Problem to work on: List all lines of the data containing the word "longrightarrow".

Segment Start: Data in this exercise

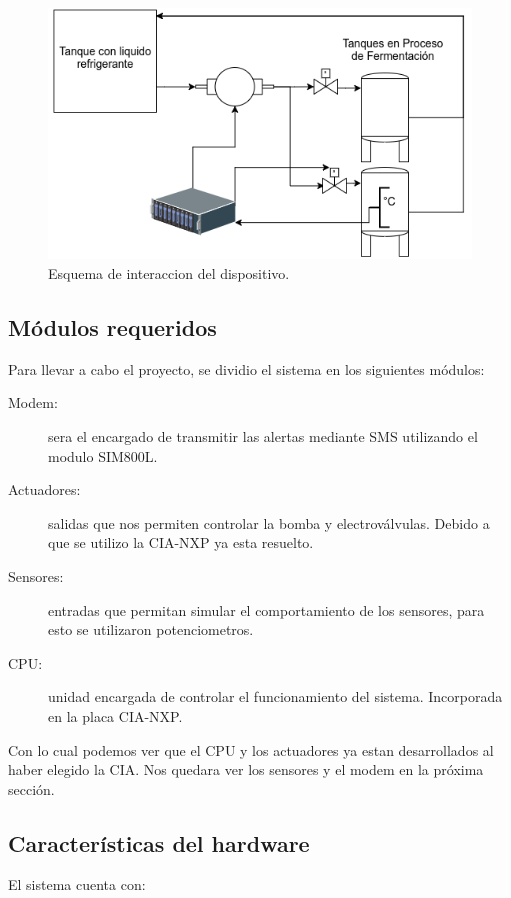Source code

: \begin{figure}[htb]
  \centering
  \includegraphics[scale=0.2]{./Figures/diagrama_del_sistema.png}
  \caption{Esquema de interaccion del dispositivo.}
  \label{fig:diagrama_sistema}
\end{figure}

\subsection{ Módulos requeridos}
Para llevar a cabo el proyecto, se dividio el sistema en los siguientes módulos:
\begin{description}
  \item[Modem:] sera el encargado de transmitir las alertas mediante SMS utilizando el modulo SIM800L.
  \item[Actuadores:] salidas que nos permiten controlar la bomba y electroválvulas. Debido a que se utilizo la CIA-NXP ya esta resuelto.
  \item[Sensores:] entradas que permitan simular el comportamiento de los sensores, para esto se utilizaron potenciometros.
  \item[CPU:] unidad encargada de controlar el funcionamiento del sistema. Incorporada en la placa CIA-NXP. 
\end{description}

Con lo cual podemos ver que el CPU y los actuadores ya estan desarrollados al haber elegido la CIA. Nos quedara ver los sensores y el modem en la próxima sección.

\subsection{Características del hardware}
El sistema cuenta con:

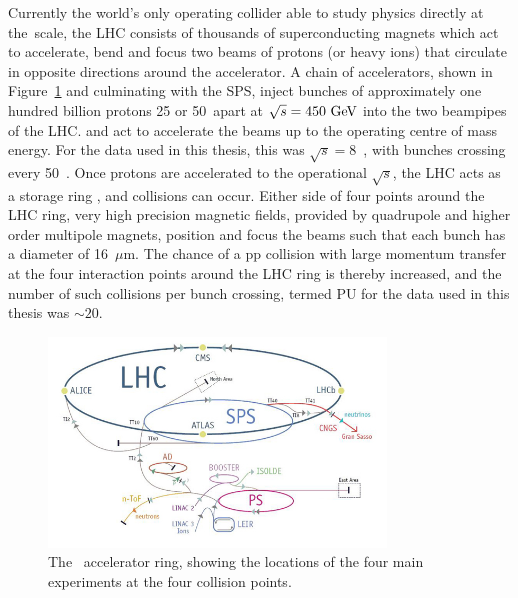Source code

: Currently the world's only operating collider able to study physics directly at the~\TeV scale, the \ac{LHC} consists of thousands of superconducting magnets which act to accelerate, bend and focus two beams of protons (or heavy ions) that circulate in opposite directions around the accelerator. 
A chain of accelerators, shown in Figure~\ref{fig:LHC} and culminating with the \ac{SPS}, inject bunches of approximately one hundred billion protons 25 or 50~\ns apart at $\sqrt{s} = 450~\mathrm{GeV}$ into the two beampipes of the \ac{LHC}.
 and act to accelerate the beams up to the operating centre of mass energy. 
For the data used in this thesis, this was $\sqrt{s} = 8$~\TeV, 
with bunches crossing every 50~\ns.
Once protons are accelerated to the operational $\sqrt{s}$, the \ac{LHC} acts as a storage ring , and collisions can occur.
%
Either side of four points around the \ac{LHC} ring, very high precision magnetic fields, provided by quadrupole and higher order multipole magnets, position and focus the beams such that each bunch has a diameter of 16~$\mu$m. 
The chance of a pp collision with large momentum transfer at the four interaction points around the LHC ring is thereby increased, and the number of such collisions per bunch crossing, termed \ac{PU} for the data used in this thesis was $\sim20$.

\begin{figure}[htbp]
  \begin{center}
  \includegraphics[width=0.8\textwidth]{Figures/detector/lhc}
  \caption{The ~\LHC accelerator ring, showing the locations of the four main experiments at the four collision points.
}
  \label{fig:LHC}
  \end{center}
\end{figure}

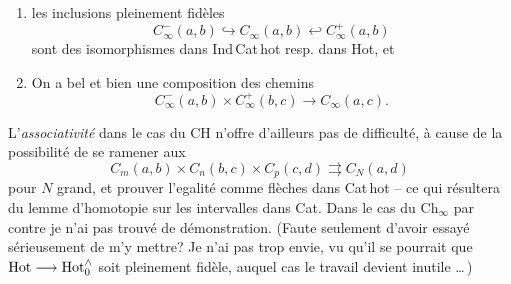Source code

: \begin{enumerate}
\item[a)] les inclusions pleinement fidèles
\[
C^{-}_{\infty}(a,b)\hookrightarrow C_{\infty}(a,b)\hookleftarrow C^{+}_{\infty}(a,b)
\]
sont des isomorphismes dans Ind\,Cat\,hot resp. dans Hot, et
\item[b)] On a bel et bien une composition des chemins
\[
C^{-}_{\infty}(a,b)\times C^{+}_{\infty}(b,c)\longrightarrow C_{\infty}(a,c).
\]
\end{enumerate}

L'\textit{associativité} dans le cas du CH n'offre d'ailleurs pas de difficulté, à cause de la possibilité de se ramener aux
\[
C_m(a,b)\times C_n(b,c)\times C_p(c,d)\rightrightarrows C_N(a,d)
\]
pour $N$ grand, et prouver l'egalité comme flèches dans Cat\,hot -- ce qui résultera du lemme %
d'homotopie sur les intervalles dans Cat. Dans le cas du $\mathrm{Ch}_{\infty}$ par contre je n'ai pas trouvé de démonstration. (Faute seulement d'avoir essayé sérieusement de m'y mettre? Je n'ai pas trop envie, vu qu'il se pourrait que $\mathrm{Hot}\longrightarrow\mathrm{Hot}_0^{\wedge}$ soit pleinement fidèle, auquel cas le travail devient inutile \dots\,)

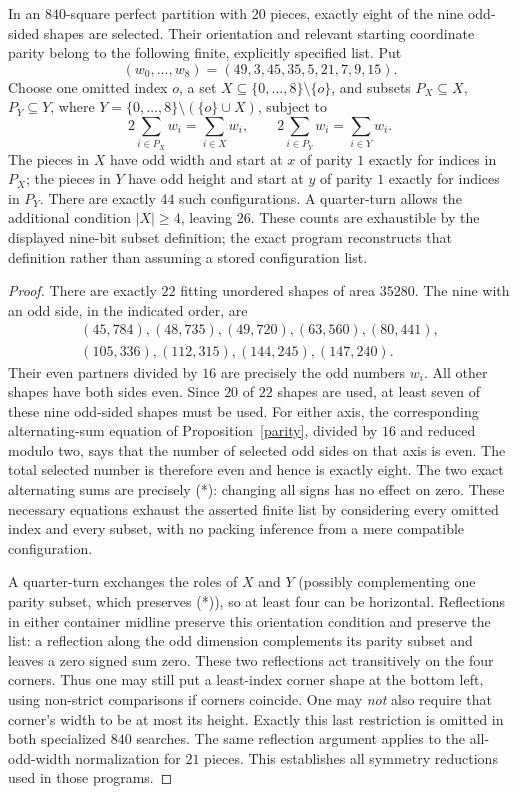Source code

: \documentclass[11pt]{article}
\begin{document}
\begin{proposition}\label{twenty}
In an $840$-square perfect partition with $20$ pieces, exactly eight of the
nine odd-sided shapes are selected. Their orientation and relevant starting
coordinate parity belong to the following finite, explicitly specified list.
Put
\[
 (w_0,\ldots,w_8)=(49,3,45,35,5,21,7,9,15).
\]
Choose one omitted index $o$, a set $X\subseteq\{0,\ldots,8\}\setminus\{o\}$,
and subsets $P_X\subseteq X$, $P_Y\subseteq Y$, where
$Y=\{0,\ldots,8\}\setminus(\{o\}\cup X)$, subject to
\[
 2\sum_{i\in P_X}w_i=\sum_{i\in X}w_i,\qquad
 2\sum_{i\in P_Y}w_i=\sum_{i\in Y}w_i.                 \tag{*}
\]
The pieces in $X$ have odd width and start at $x$ of parity $1$ exactly for
indices in $P_X$; the pieces in $Y$ have odd height and start at $y$ of parity
$1$ exactly for indices in $P_Y$. There are exactly $44$ such configurations.
A quarter-turn allows the additional condition $|X|\ge4$, leaving $26$.
These counts are exhaustible by the displayed nine-bit subset definition;
the exact program reconstructs that definition rather than assuming a stored
configuration list.
\end{proposition}
\begin{proof}
There are exactly $22$ fitting unordered shapes of area $35280$. The nine
with an odd side, in the indicated order, are
\[
\begin{gathered}
(45,784),(48,735),(49,720),(63,560),(80,441),\\
(105,336),(112,315),(144,245),(147,240).
\end{gathered}
\]
Their even partners divided by $16$ are precisely the odd numbers $w_i$.
All other shapes have both sides even. Since $20$ of $22$ shapes are used,
at least seven of these nine odd-sided shapes must be used. For either axis,
the corresponding alternating-sum equation of Proposition~\ref{parity}, divided
by $16$ and reduced modulo two, says that the number of selected odd sides
on that axis is even. The total selected number is therefore even and hence
is exactly eight. The two exact alternating sums are precisely (*): changing
all signs has no effect on zero. These necessary equations exhaust the asserted
finite list by considering every omitted index and every subset, with no
packing inference from a mere compatible configuration.

A quarter-turn exchanges the roles of $X$ and $Y$ (possibly complementing
one parity subset, which preserves (*)), so at least four can be horizontal.
Reflections in either container midline preserve this orientation condition
and preserve the list: a reflection along the odd dimension complements its
parity subset and leaves a zero signed sum zero. These two reflections act
transitively on the four corners. Thus one may still put a least-index corner
shape at the bottom left, using non-strict comparisons if corners coincide.
One may \emph{not} also require that corner's width to be at most its height.
Exactly this last restriction is omitted in both specialized $840$ searches.
The same reflection argument applies to the all-odd-width normalization for
$21$ pieces. This establishes all symmetry reductions used in those programs.
\end{proof}
\end{document}
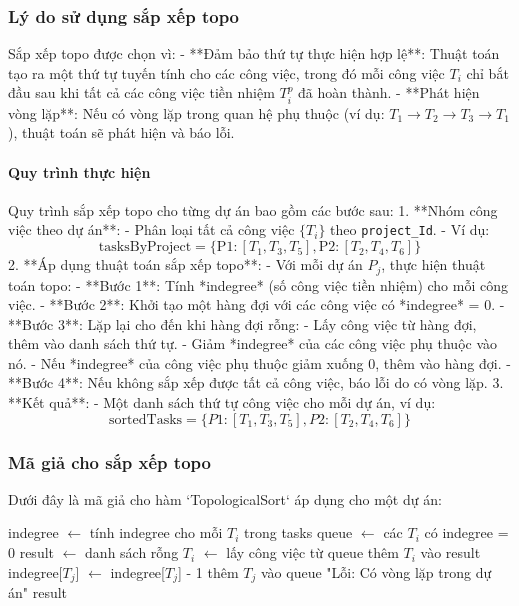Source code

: \documentclass[a4paper,12pt]{article}
\begin{document}
\subsubsection{Lý do sử dụng sắp xếp topo}

Sắp xếp topo được chọn vì:
- **Đảm bảo thứ tự thực hiện hợp lệ**: Thuật toán tạo ra một thứ tự tuyến tính cho các công việc, trong đó mỗi công việc $T_i$ chỉ bắt đầu sau khi tất cả các công việc tiền nhiệm $T_i^p$ đã hoàn thành.
- **Phát hiện vòng lặp**: Nếu có vòng lặp trong quan hệ phụ thuộc (ví dụ: \( T_1 \to T_2 \to T_3 \to T_1 \)), thuật toán sẽ phát hiện và báo lỗi.

\paragraph{Quy trình thực hiện}

Quy trình sắp xếp topo cho từng dự án bao gồm các bước sau:
1. **Nhóm công việc theo dự án**:
    - Phân loại tất cả công việc \( \{T_i\} \) theo \texttt{project\_Id}.
    - Ví dụ:
      \[
      \text{tasksByProject} = \{ \text{P1}: [T_1, T_3, T_5], \text{P2}: [T_2, T_4, T_6] \}
      \]
2. **Áp dụng thuật toán sắp xếp topo**:
    - Với mỗi dự án \( P_j \), thực hiện thuật toán topo:
      - **Bước 1**: Tính *indegree* (số công việc tiền nhiệm) cho mỗi công việc.
      - **Bước 2**: Khởi tạo một hàng đợi với các công việc có *indegree* = 0.
      - **Bước 3**: Lặp lại cho đến khi hàng đợi rỗng:
         - Lấy công việc từ hàng đợi, thêm vào danh sách thứ tự.
         - Giảm *indegree* của các công việc phụ thuộc vào nó.
         - Nếu *indegree* của công việc phụ thuộc giảm xuống 0, thêm vào hàng đợi.
      - **Bước 4**: Nếu không sắp xếp được tất cả công việc, báo lỗi do có vòng lặp.
3. **Kết quả**:
    - Một danh sách thứ tự công việc cho mỗi dự án, ví dụ:
      \[
      \text{sortedTasks} = \{ P1: [T_1, T_3, T_5], P2: [T_2, T_4, T_6] \}
      \]

\subsubsection*{Mã giả cho sắp xếp topo}

Dưới đây là mã giả cho hàm `TopologicalSort` áp dụng cho một dự án:

\begin{algorithm}
\begin{algorithmic}[1]
     \State indegree $\gets$ tính indegree cho mỗi $T_i$ trong tasks
     \State queue $\gets$ các $T_i$ có indegree = 0
     \State result $\gets$ danh sách rỗng
          \State $T_i$ $\gets$ lấy công việc từ queue
          \State thêm $T_i$ vào result
                \State indegree[$T_j$] $\gets$ indegree[$T_j$] - 1
                     \State thêm $T_j$ vào queue
                \EndIf
          \EndFor
     \EndWhile
          \State \Return "Lỗi: Có vòng lặp trong dự án"
     \EndIf
     \State \Return result
\EndFunction
\end{algorithmic}
\end{algorithm}
\end{document}
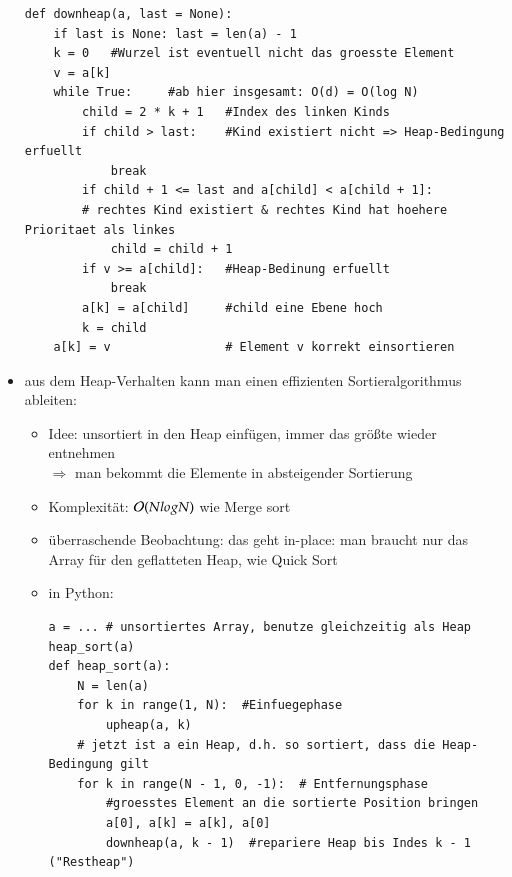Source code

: \begin{itemize}
\begin{verbatim}
def downheap(a, last = None):
    if last is None: last = len(a) - 1
    k = 0   #Wurzel ist eventuell nicht das groesste Element
    v = a[k]
    while True:     #ab hier insgesamt: O(d) = O(log N)
        child = 2 * k + 1   #Index des linken Kinds
        if child > last:    #Kind existiert nicht => Heap-Bedingung erfuellt
            break
        if child + 1 <= last and a[child] < a[child + 1]:
        # rechtes Kind existiert & rechtes Kind hat hoehere Prioritaet als linkes
            child = child + 1
        if v >= a[child]:   #Heap-Bedinung erfuellt
            break
        a[k] = a[child]     #child eine Ebene hoch
        k = child
    a[k] = v                # Element v korrekt einsortieren
        \end{verbatim}
        \item aus dem Heap-Verhalten kann man einen effizienten Sortieralgorithmus ableiten:
        \begin{itemize}
            \item Idee: unsortiert in den Heap einfügen, immer das größte wieder entnehmen\\
            $\Rightarrow$ man bekommt die Elemente in absteigender Sortierung
            \item Komplexität: $\mathcal{O}{}(N log N)$ wie Merge sort
            \item überraschende Beobachtung: das geht in-place: man braucht nur das Array für den geflatteten Heap, wie Quick Sort
            \item in Python:
            \begin{verbatim}
a = ... # unsortiertes Array, benutze gleichzeitig als Heap
heap_sort(a)
def heap_sort(a):
    N = len(a)
    for k in range(1, N):  #Einfuegephase
        upheap(a, k)
    # jetzt ist a ein Heap, d.h. so sortiert, dass die Heap-Bedingung gilt
    for k in range(N - 1, 0, -1):  # Entfernungsphase
        #groesstes Element an die sortierte Position bringen
        a[0], a[k] = a[k], a[0]
        downheap(a, k - 1)  #repariere Heap bis Indes k - 1 ("Restheap")
            \end{verbatim}
        \end{itemize}
\end{itemize}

Segment End: Data in this exercise

Exercise response:
C^{-}_{\infty}(a,b)\times C^{+}_{\infty}(b,c)\longrightarrow C_{\infty}(a,c).
d'homotopie sur les intervalles dans Cat. Dans le cas du $\mathrm{Ch}_{\infty}$ par contre je n'ai pas trouvé de démonstration. (Faute seulement d'avoir essayé sérieusement de m'y mettre? Je n'ai pas trop envie, vu qu'il se pourrait que $\mathrm{Hot}\longrightarrow\mathrm{Hot}_0^{\wedge}$ soit pleinement fidèle, auquel cas le travail devient inutile \dots\,)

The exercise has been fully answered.